From the records below, find each line with the string "McNemar" and copy it.

(Stored data entries)
----------------------------------------

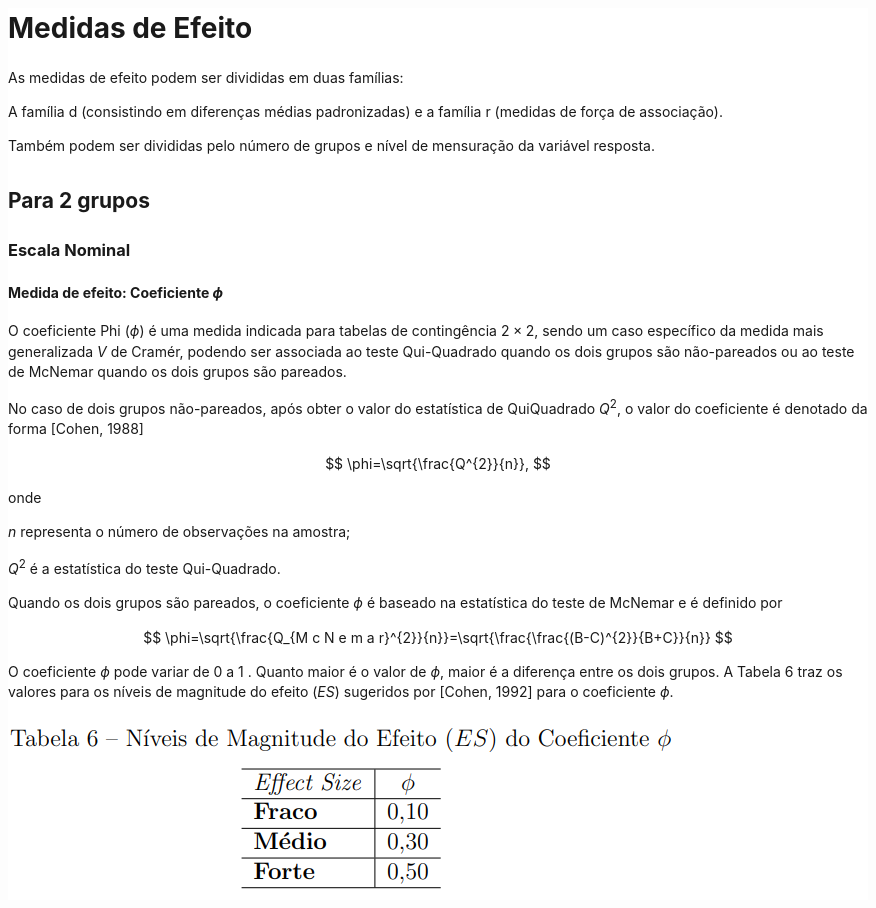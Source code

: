 

# Medidas de Efeito

As medidas de efeito podem ser divididas em duas famílias:

A família d (consistindo em diferenças médias padronizadas) e a família r (medidas de força de associação).

Também podem ser divididas pelo número de grupos e nível de mensuração da variável resposta.

## Para 2 grupos

### Escala Nominal

#### Medida de efeito: Coeficiente $\phi$

O coeficiente Phi $(\phi)$ é uma medida indicada para tabelas de contingência $2 \times 2$, sendo um caso específico da medida mais generalizada $V$ de Cramér, podendo ser associada ao teste Qui-Quadrado quando os dois grupos são não-pareados ou ao teste de McNemar quando os dois grupos são pareados.

No caso de dois grupos não-pareados, após obter o valor do estatística de QuiQuadrado $Q^{2}$, o valor do coeficiente é denotado da forma [Cohen, 1988]

$$
\phi=\sqrt{\frac{Q^{2}}{n}},
$$

onde

$n$ representa o número de observações na amostra;

$Q^{2}$ é a estatística do teste Qui-Quadrado.

Quando os dois grupos são pareados, o coeficiente $\phi$ é baseado na estatística do teste de McNemar  e é definido por

$$
\phi=\sqrt{\frac{Q_{M c N e m a r}^{2}}{n}}=\sqrt{\frac{\frac{(B-C)^{2}}{B+C}}{n}}
$$

O coeficiente $\phi$ pode variar de 0 a 1 . Quanto maior é o valor de $\phi$, maior é a diferença entre os dois grupos. A Tabela 6 traz os valores para os níveis de magnitude do efeito $(E S)$ sugeridos por [Cohen, 1992] para o coeficiente $\phi$.

![](imagens/tabela_6_contingencia.png)
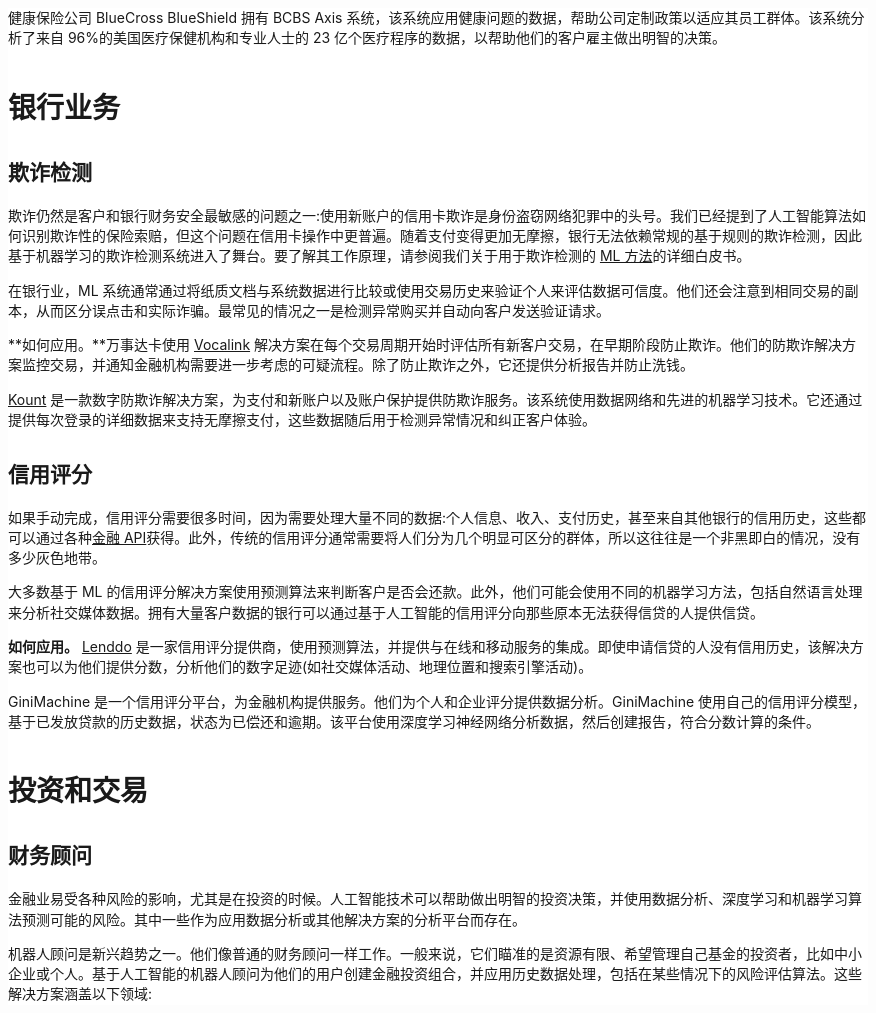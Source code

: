 健康保险公司 BlueCross BlueShield 拥有 BCBS Axis 系统，该系统应用健康问题的数据，帮助公司定制政策以适应其员工群体。该系统分析了来自 96%的美国医疗保健机构和专业人士的 23 亿个医疗程序的数据，以帮助他们的客户雇主做出明智的决策。

# 银行业务

## 欺诈检测

欺诈仍然是客户和银行财务安全最敏感的问题之一:使用新账户的信用卡欺诈是身份盗窃网络犯罪中的头号。我们已经提到了人工智能算法如何识别欺诈性的保险索赔，但这个问题在信用卡操作中更普遍。随着支付变得更加无摩擦，银行无法依赖常规的基于规则的欺诈检测，因此基于机器学习的欺诈检测系统进入了舞台。要了解其工作原理，请参阅我们关于用于欺诈检测的 [ML 方法](https://www.altexsoft.com/whitepapers/fraud-detection-how-machine-learning-systems-help-reveal-scams-in-fintech-healthcare-and-ecommerce/?utm_source=MediumCom&utm_medium=referral&utm_campaign=shares)的详细白皮书。

在银行业，ML 系统通常通过将纸质文档与系统数据进行比较或使用交易历史来验证个人来评估数据可信度。他们还会注意到相同交易的副本，从而区分误点击和实际诈骗。最常见的情况之一是检测异常购买并自动向客户发送验证请求。

**如何应用。**万事达卡使用 [Vocalink](https://www.vocalink.com/) 解决方案在每个交易周期开始时评估所有新客户交易，在早期阶段防止欺诈。他们的防欺诈解决方案监控交易，并通知金融机构需要进一步考虑的可疑流程。除了防止欺诈之外，它还提供分析报告并防止洗钱。

[Kount](https://www.kount.com/) 是一款数字防欺诈解决方案，为支付和新账户以及账户保护提供防欺诈服务。该系统使用数据网络和先进的机器学习技术。它还通过提供每次登录的详细数据来支持无摩擦支付，这些数据随后用于检测异常情况和纠正客户体验。

## 信用评分

如果手动完成，信用评分需要很多时间，因为需要处理大量不同的数据:个人信息、收入、支付历史，甚至来自其他银行的信用历史，这些都可以通过各种[金融 API](https://www.altexsoft.com/blog/engineering/open-banking-and-financial-apis-how-to-integrate-your-company-into-digital-financial-ecosystem/?utm_source=MediumCom&utm_medium=referral&utm_campaign=shares)获得。此外，传统的信用评分通常需要将人们分为几个明显可区分的群体，所以这往往是一个非黑即白的情况，没有多少灰色地带。

大多数基于 ML 的信用评分解决方案使用预测算法来判断客户是否会还款。此外，他们可能会使用不同的机器学习方法，包括自然语言处理来分析社交媒体数据。拥有大量客户数据的银行可以通过基于人工智能的信用评分向那些原本无法获得信贷的人提供信贷。

**如何应用。** [Lenddo](https://www.lenddo.com/index.html) 是一家信用评分提供商，使用预测算法，并提供与在线和移动服务的集成。即使申请信贷的人没有信用历史，该解决方案也可以为他们提供分数，分析他们的数字足迹(如社交媒体活动、地理位置和搜索引擎活动)。

GiniMachine 是一个信用评分平台，为金融机构提供服务。他们为个人和企业评分提供数据分析。GiniMachine 使用自己的信用评分模型，基于已发放贷款的历史数据，状态为已偿还和逾期。该平台使用深度学习神经网络分析数据，然后创建报告，符合分数计算的条件。

# 投资和交易

## 财务顾问

金融业易受各种风险的影响，尤其是在投资的时候。人工智能技术可以帮助做出明智的投资决策，并使用数据分析、深度学习和机器学习算法预测可能的风险。其中一些作为应用数据分析或其他解决方案的分析平台而存在。

机器人顾问是新兴趋势之一。他们像普通的财务顾问一样工作。一般来说，它们瞄准的是资源有限、希望管理自己基金的投资者，比如中小企业或个人。基于人工智能的机器人顾问为他们的用户创建金融投资组合，并应用历史数据处理，包括在某些情况下的风险评估算法。这些解决方案涵盖以下领域:

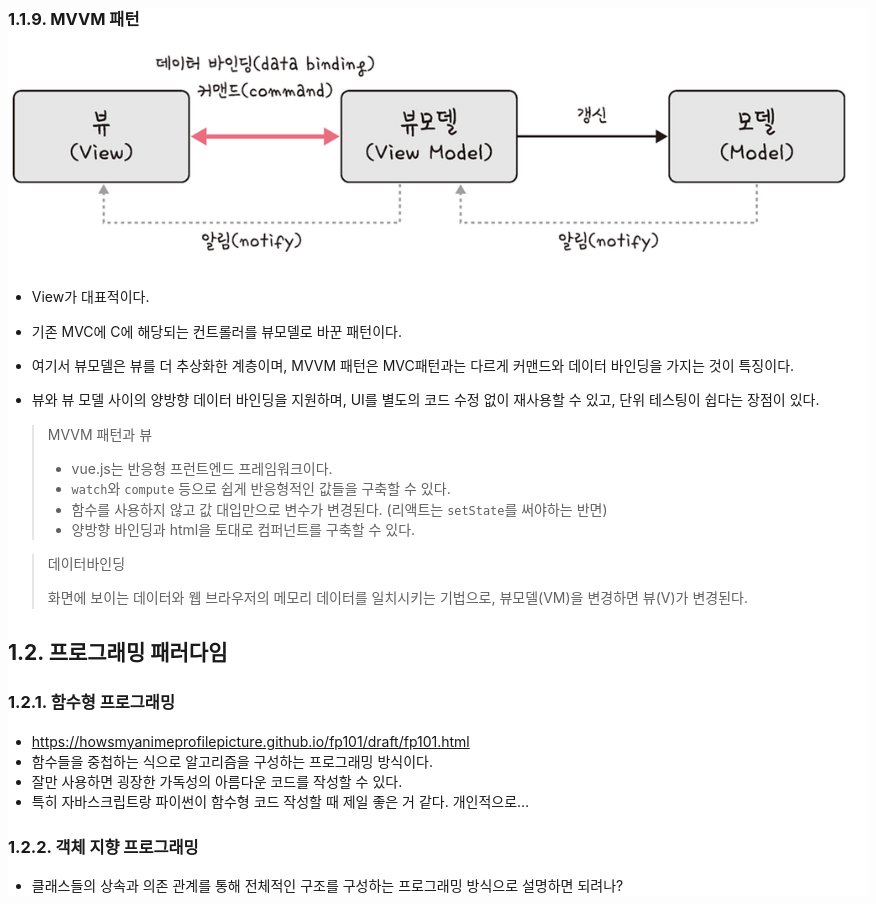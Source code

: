 
### 1.1.9. MVVM 패턴

![image-20220730132543002](image-20220730132543002.png)

- View가 대표적이다.

- 기존 MVC에 C에 해당되는 컨트롤러를 뷰모델로 바꾼 패턴이다.
- 여기서 뷰모델은 뷰를 더 추상화한 계층이며, MVVM 패턴은 MVC패턴과는 다르게 커맨드와 데이터 바인딩을 가지는 것이 특징이다.
- 뷰와 뷰 모델 사이의 양방향 데이터 바인딩을 지원하며, UI를 별도의 코드 수정 없이 재사용할 수 있고, 단위 테스팅이 쉽다는 장점이 있다.



> MVVM 패턴과 뷰
>
> - vue.js는 반응형 프런트엔드 프레임워크이다.
> - `watch`와 `compute` 등으로 쉽게 반응형적인 값들을 구축할 수 있다.
> - 함수를 사용하지 않고 값 대입만으로 변수가 변경된다. (리액트는 `setState`를 써야하는 반면)
> - 양방향 바인딩과 html을 토대로 컴퍼넌트를 구축할 수 있다.



> 데이터바인딩
>
> 화면에 보이는 데이터와 웹 브라우저의 메모리 데이터를 일치시키는 기법으로, 뷰모델(VM)을 변경하면 뷰(V)가 변경된다.





## 1.2. 프로그래밍 패러다임

### 1.2.1. 함수형 프로그래밍

- https://howsmyanimeprofilepicture.github.io/fp101/draft/fp101.html
- 함수들을 중첩하는 식으로 알고리즘을 구성하는 프로그래밍 방식이다. 
- 잘만 사용하면 굉장한 가독성의 아름다운 코드를 작성할 수 있다.
- 특히 자바스크립트랑 파이썬이 함수형 코드 작성할 때 제일 좋은 거 같다. 개인적으로…





### 1.2.2. 객체 지향 프로그래밍

- 클래스들의 상속과 의존 관계를 통해 전체적인 구조를 구성하는 프로그래밍 방식으로 설명하면 되려나?
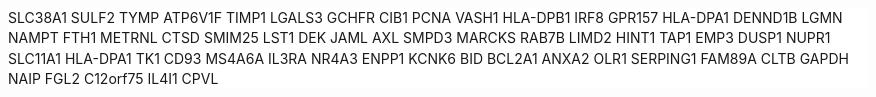 <td align="left">SLC38A1</td>
<td align="left">SULF2</td>
</tr>
<tr class="odd">
<td align="left">TYMP</td>
<td align="left">ATP6V1F</td>
<td align="left">TIMP1</td>
<td align="left">LGALS3</td>
<td align="left">GCHFR</td>
<td align="left">CIB1</td>
<td align="left">PCNA</td>
<td align="left">VASH1</td>
<td align="left">HLA-DPB1</td>
<td align="left">IRF8</td>
<td align="left">GPR157</td>
<td align="left">HLA-DPA1</td>
<td align="left">DENND1B</td>
<td align="left">LGMN</td>
</tr>
<tr class="even">
<td align="left">NAMPT</td>
<td align="left">FTH1</td>
<td align="left">METRNL</td>
<td align="left">CTSD</td>
<td align="left">SMIM25</td>
<td align="left">LST1</td>
<td align="left">DEK</td>
<td align="left">JAML</td>
<td align="left">AXL</td>
<td align="left">SMPD3</td>
<td align="left">MARCKS</td>
<td align="left">RAB7B</td>
<td align="left">LIMD2</td>
<td align="left">HINT1</td>
</tr>
<tr class="odd">
<td align="left">TAP1</td>
<td align="left">EMP3</td>
<td align="left">DUSP1</td>
<td align="left">NUPR1</td>
<td align="left">SLC11A1</td>
<td align="left">HLA-DPA1</td>
<td align="left">TK1</td>
<td align="left">CD93</td>
<td align="left">MS4A6A</td>
<td align="left">IL3RA</td>
<td align="left">NR4A3</td>
<td align="left">ENPP1</td>
<td align="left">KCNK6</td>
<td align="left">BID</td>
</tr>
<tr class="even">
<td align="left">BCL2A1</td>
<td align="left">ANXA2</td>
<td align="left">OLR1</td>
<td align="left">SERPING1</td>
<td align="left">FAM89A</td>
<td align="left">CLTB</td>
<td align="left">GAPDH</td>
<td align="left">NAIP</td>
<td align="left">FGL2</td>
<td align="left">C12orf75</td>
<td align="left">IL4I1</td>
<td align="left">CPVL</td>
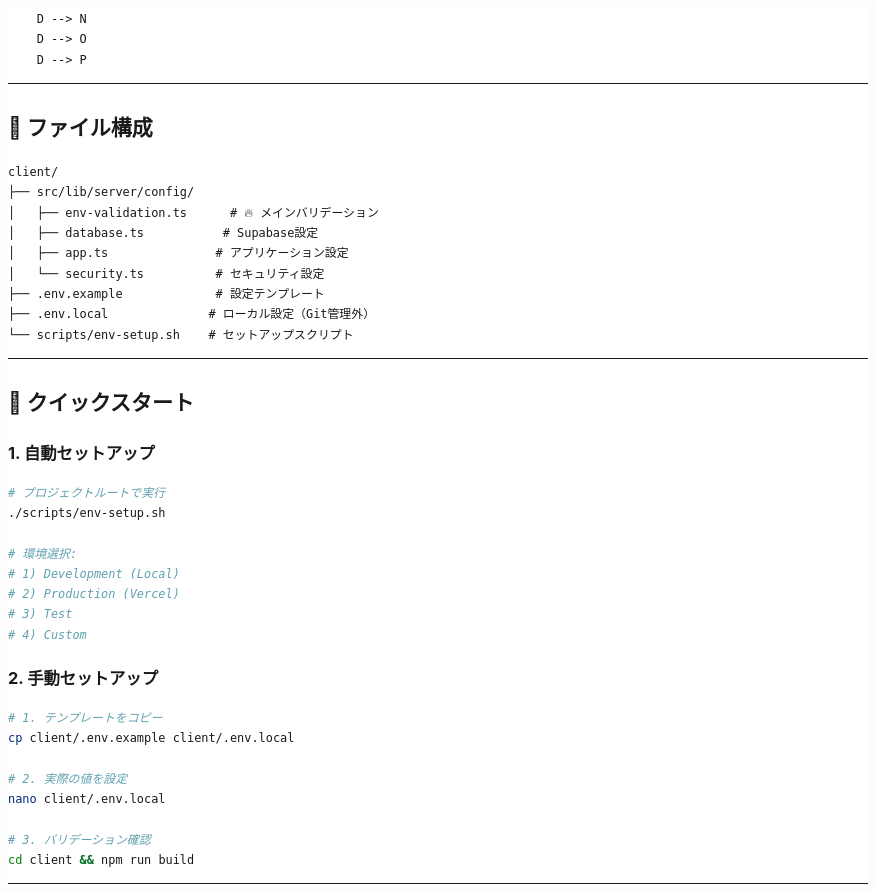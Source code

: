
```mermaid
    D --> N
    D --> O
    D --> P
```

---

## 📁 ファイル構成

```
client/
├── src/lib/server/config/
│   ├── env-validation.ts      # 🔥 メインバリデーション
│   ├── database.ts           # Supabase設定
│   ├── app.ts               # アプリケーション設定
│   └── security.ts          # セキュリティ設定
├── .env.example             # 設定テンプレート
├── .env.local              # ローカル設定（Git管理外）
└── scripts/env-setup.sh    # セットアップスクリプト
```

---

## 🚀 クイックスタート

### **1. 自動セットアップ**

```bash
# プロジェクトルートで実行
./scripts/env-setup.sh

# 環境選択:
# 1) Development (Local)
# 2) Production (Vercel)
# 3) Test
# 4) Custom
```

### **2. 手動セットアップ**

```bash
# 1. テンプレートをコピー
cp client/.env.example client/.env.local

# 2. 実際の値を設定
nano client/.env.local

# 3. バリデーション確認
cd client && npm run build
```

---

----------------------------------------

* **Answer below**
O coeficiente Phi $(\phi)$ é uma medida indicada para tabelas de contingência $2 \times 2$, sendo um caso específico da medida mais generalizada $V$ de Cramér, podendo ser associada ao teste Qui-Quadrado quando os dois grupos são não-pareados ou ao teste de McNemar quando os dois grupos são pareados.
Quando os dois grupos são pareados, o coeficiente $\phi$ é baseado na estatística do teste de McNemar  e é definido por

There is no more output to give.